It was a fortnight before the squire came round again, and then he was the wreck of his former self.
Weak and ill, he would wander about in the air for an hour or two a day, leaning on his wife’s arm, and uttering never a sound.
Ruth, too, had changed. Her beautiful face was deeply lined, and her eyes were sunken. ‘She’s fretting about the master,’ said the servants. They did not know that she was crushing down in her heart the ghastly secret that chance had revealed to her.
Under that awful knowledge, slowly but surely her heart was breaking. And yet knowing all—having heard every awful word that had fallen from this man in his delirium—she loved him still, loved him as fondly as ever, and would have laid down her life to save him from one moment’s pain.
Slowly the squire mended. He grew less feeble, and could get about alone again. He seemed like a man recovering from a terrible dream. But the doctors were very careful with him. They had heard a good deal that he had said, and put it down to some terrible story in a book or a newspaper having made a great impression on him when he was in a low, nervous state. So he was forbidden on any account to see a paper yet and none were brought into the house. He was glad of the prohibition. Had he seen a newspaper, the first thing he would have done would have been to search for a paragraph among the old ones in which there was something about the dead body of an old man being found in the Serpentine.
CHAPTER LVIII.
DR. OLIVER BIRNIE’S NEW PATIENT.
Dr. Oliver Birnie’s consulting-room was generally pretty full in the morning, and always with paying patients. He had long since passed the ‘super’ stage of the profession. Lest any intelligent reader should be unacquainted with this phase of medical practice, let me explain that it is the custom when young doctors are anxious to work up a reputation for being fashionable for them to engage a few supers—that is, to give advice gratis to a few selected persons, on condition that they come once or twice a week and help to make a crowd in the waiting-room.

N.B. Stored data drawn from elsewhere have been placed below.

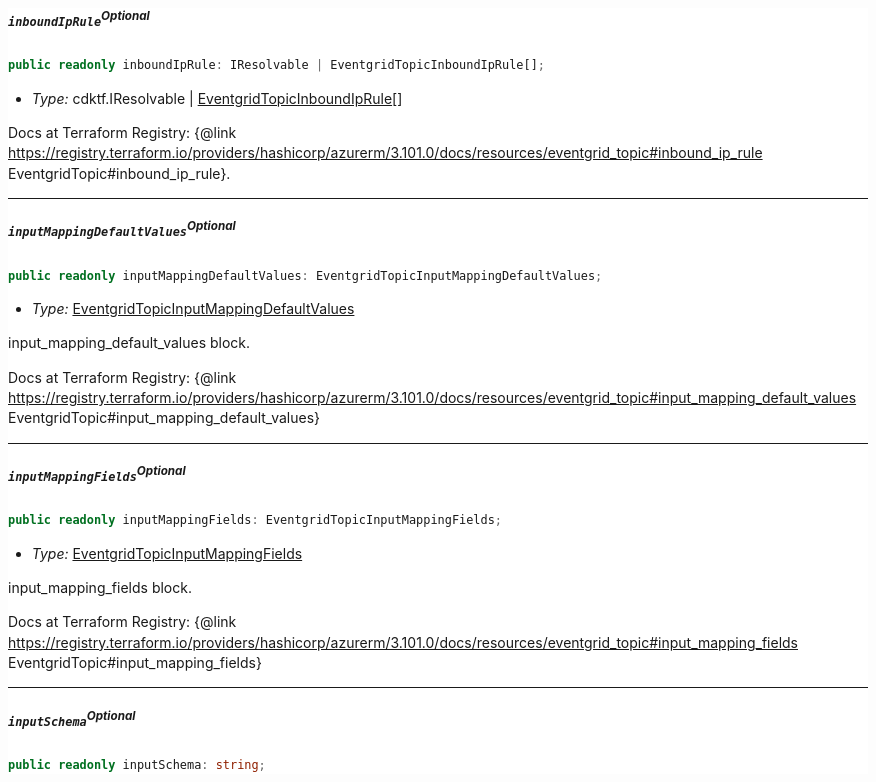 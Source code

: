 ##### `inboundIpRule`<sup>Optional</sup> <a name="inboundIpRule" id="@cdktf/provider-azurerm.eventgridTopic.EventgridTopicConfig.property.inboundIpRule"></a>

```typescript
public readonly inboundIpRule: IResolvable | EventgridTopicInboundIpRule[];
```

- *Type:* cdktf.IResolvable | <a href="#@cdktf/provider-azurerm.eventgridTopic.EventgridTopicInboundIpRule">EventgridTopicInboundIpRule</a>[]

Docs at Terraform Registry: {@link https://registry.terraform.io/providers/hashicorp/azurerm/3.101.0/docs/resources/eventgrid_topic#inbound_ip_rule EventgridTopic#inbound_ip_rule}.

---

##### `inputMappingDefaultValues`<sup>Optional</sup> <a name="inputMappingDefaultValues" id="@cdktf/provider-azurerm.eventgridTopic.EventgridTopicConfig.property.inputMappingDefaultValues"></a>

```typescript
public readonly inputMappingDefaultValues: EventgridTopicInputMappingDefaultValues;
```

- *Type:* <a href="#@cdktf/provider-azurerm.eventgridTopic.EventgridTopicInputMappingDefaultValues">EventgridTopicInputMappingDefaultValues</a>

input_mapping_default_values block.

Docs at Terraform Registry: {@link https://registry.terraform.io/providers/hashicorp/azurerm/3.101.0/docs/resources/eventgrid_topic#input_mapping_default_values EventgridTopic#input_mapping_default_values}

---

##### `inputMappingFields`<sup>Optional</sup> <a name="inputMappingFields" id="@cdktf/provider-azurerm.eventgridTopic.EventgridTopicConfig.property.inputMappingFields"></a>

```typescript
public readonly inputMappingFields: EventgridTopicInputMappingFields;
```

- *Type:* <a href="#@cdktf/provider-azurerm.eventgridTopic.EventgridTopicInputMappingFields">EventgridTopicInputMappingFields</a>

input_mapping_fields block.

Docs at Terraform Registry: {@link https://registry.terraform.io/providers/hashicorp/azurerm/3.101.0/docs/resources/eventgrid_topic#input_mapping_fields EventgridTopic#input_mapping_fields}

---

##### `inputSchema`<sup>Optional</sup> <a name="inputSchema" id="@cdktf/provider-azurerm.eventgridTopic.EventgridTopicConfig.property.inputSchema"></a>

```typescript
public readonly inputSchema: string;
```
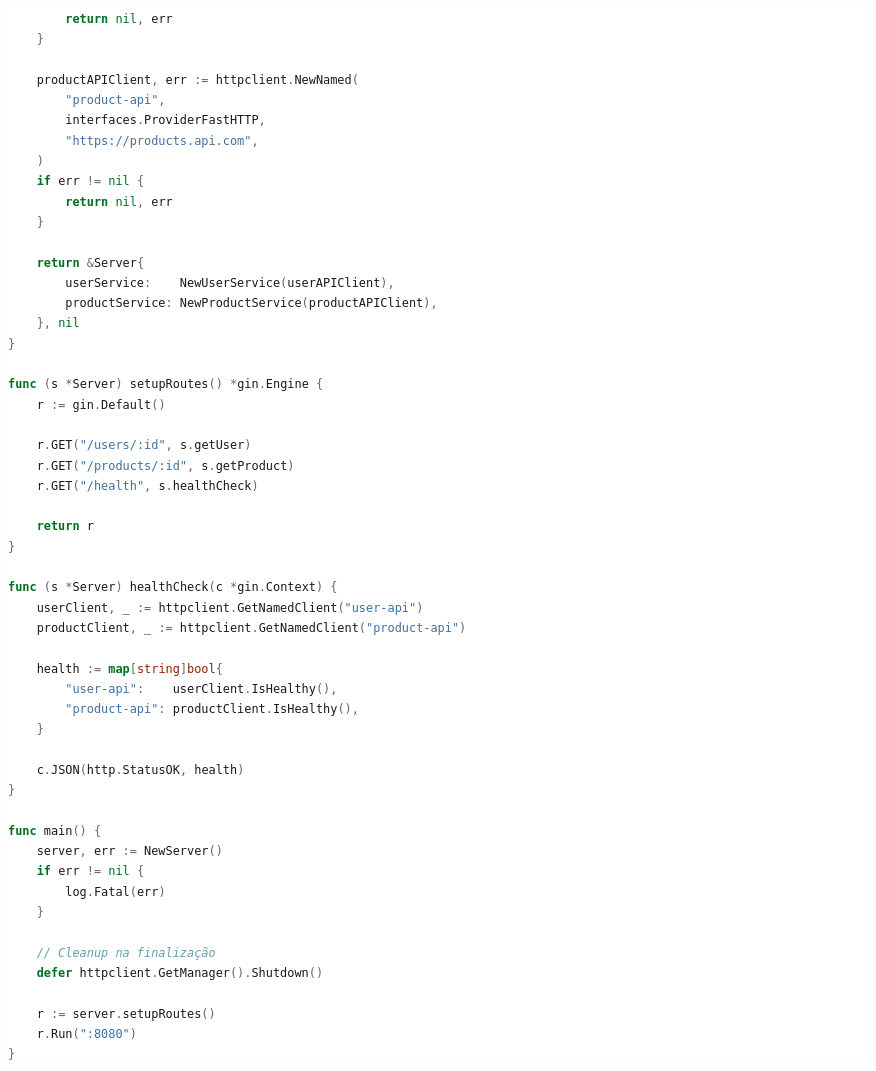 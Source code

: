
 ```go
        return nil, err
    }
    
    productAPIClient, err := httpclient.NewNamed(
        "product-api", 
        interfaces.ProviderFastHTTP,
        "https://products.api.com",
    )
    if err != nil {
        return nil, err
    }
    
    return &Server{
        userService:    NewUserService(userAPIClient),
        productService: NewProductService(productAPIClient),
    }, nil
}

func (s *Server) setupRoutes() *gin.Engine {
    r := gin.Default()
    
    r.GET("/users/:id", s.getUser)
    r.GET("/products/:id", s.getProduct)
    r.GET("/health", s.healthCheck)
    
    return r
}

func (s *Server) healthCheck(c *gin.Context) {
    userClient, _ := httpclient.GetNamedClient("user-api")
    productClient, _ := httpclient.GetNamedClient("product-api")
    
    health := map[string]bool{
        "user-api":    userClient.IsHealthy(),
        "product-api": productClient.IsHealthy(),
    }
    
    c.JSON(http.StatusOK, health)
}

func main() {
    server, err := NewServer()
    if err != nil {
        log.Fatal(err)
    }
    
    // Cleanup na finalização
    defer httpclient.GetManager().Shutdown()
    
    r := server.setupRoutes()
    r.Run(":8080")
}
```

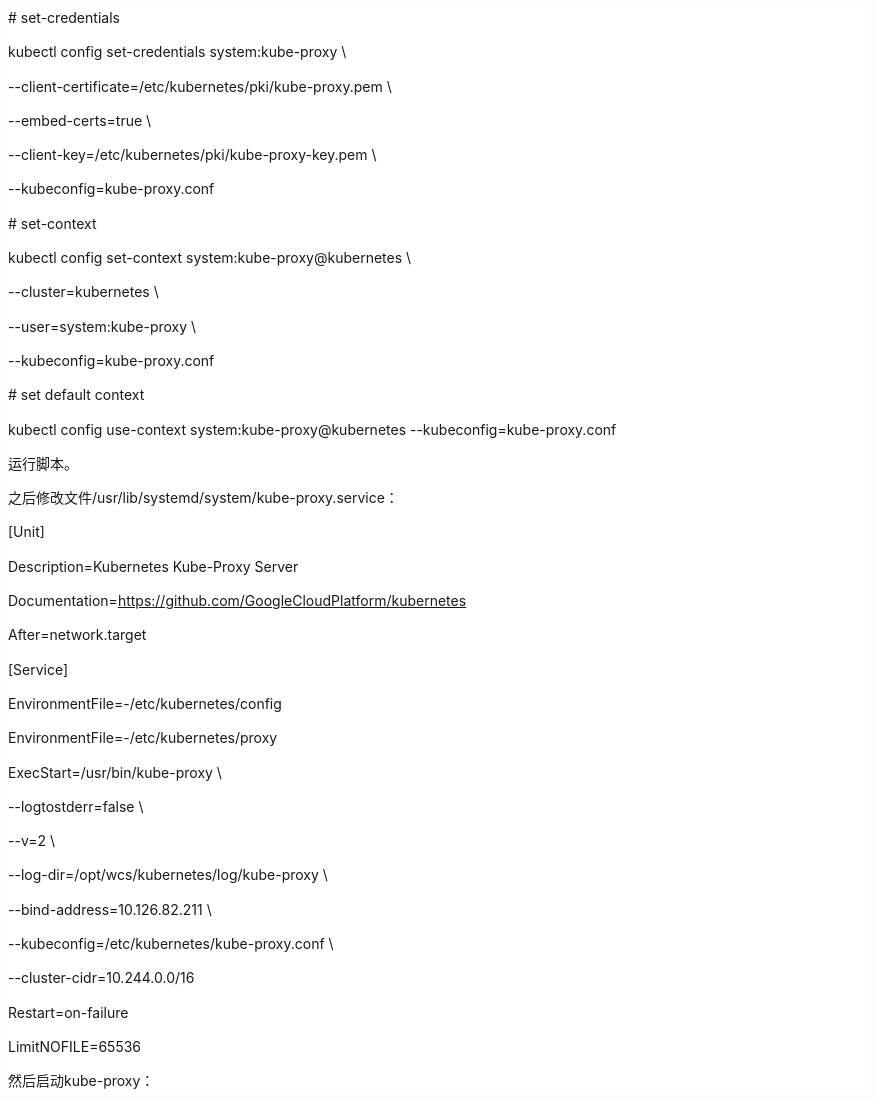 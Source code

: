 \# set-credentials

kubectl config set-credentials system:kube-proxy \\

\--client-certificate=/etc/kubernetes/pki/kube-proxy.pem \\

\--embed-certs=true \\

\--client-key=/etc/kubernetes/pki/kube-proxy-key.pem \\

\--kubeconfig=kube-proxy.conf

\# set-context

kubectl config set-context system:kube-proxy\@kubernetes \\

\--cluster=kubernetes \\

\--user=system:kube-proxy \\

\--kubeconfig=kube-proxy.conf

\# set default context

kubectl config use-context system:kube-proxy\@kubernetes
--kubeconfig=kube-proxy.conf

运行脚本。

之后修改文件/usr/lib/systemd/system/kube-proxy.service：

[Unit]

Description=Kubernetes Kube-Proxy Server

Documentation=https://github.com/GoogleCloudPlatform/kubernetes

After=network.target

[Service]

EnvironmentFile=-/etc/kubernetes/config

EnvironmentFile=-/etc/kubernetes/proxy

ExecStart=/usr/bin/kube-proxy \\

\--logtostderr=false \\

\--v=2 \\

\--log-dir=/opt/wcs/kubernetes/log/kube-proxy \\

\--bind-address=10.126.82.211 \\

\--kubeconfig=/etc/kubernetes/kube-proxy.conf \\

\--cluster-cidr=10.244.0.0/16

Restart=on-failure

LimitNOFILE=65536

然后启动kube-proxy：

A doctor’s house, like a theatre, must be crowded if the proprietor would have a success. An empty waiting-room is like an empty pit; it dispirits the clientèle. Let a patient have to wait a couple of hours, and he considers the doctor a great man; let him find himself alone, and be shown in directly, and he imagines that the medical man can’t be clever or he would be busier.
Dr. Birnie was at home for consultation till twelve, and his rooms were generally crowded with genuine patients. They were, naturally, well-dressed, well-to-do people, for his fee was high. One morning, as the ladies and gentlemen at Dr. Birnie’s sat glaring at each other amid the funereal silence which generally reigns in a doctor’s waiting-room, the door opened, and a rough, hulking old man was shown in by the solemn attendant. He was about six feet, and broad in proportion, his hair and beard were grizzled, and his face was bronzed with exposure. He wasn’t a nice-looking old gentleman at all, and his get-up did not improve his appearance. He wore a thick pilot jacket, which was anything but a fit, and round his throat was twisted a dirty white comforter. He took off his hat as he entered the room, and sidled awkwardly to a chair, sitting on the extreme edge, and eyeing the company nervously. At first the ladies and gentlemen wondered what such a huge, powerful fellow could possibly want with a doctor. They imagined he must be a navvy, or something of the sort, and they felt it was like his impudence to come and sit down in their presence. But presently the great frame was racked, the fierce face became crimson, and the silence of the waiting-room was broken by the violent coughing of the new-comer.
That a man with a cough like that should need medical advice the ladies and gentlemen understood, but their astonishment was great when the door opened and the solemn attendant beckoned to this ‘navigator’ to come out.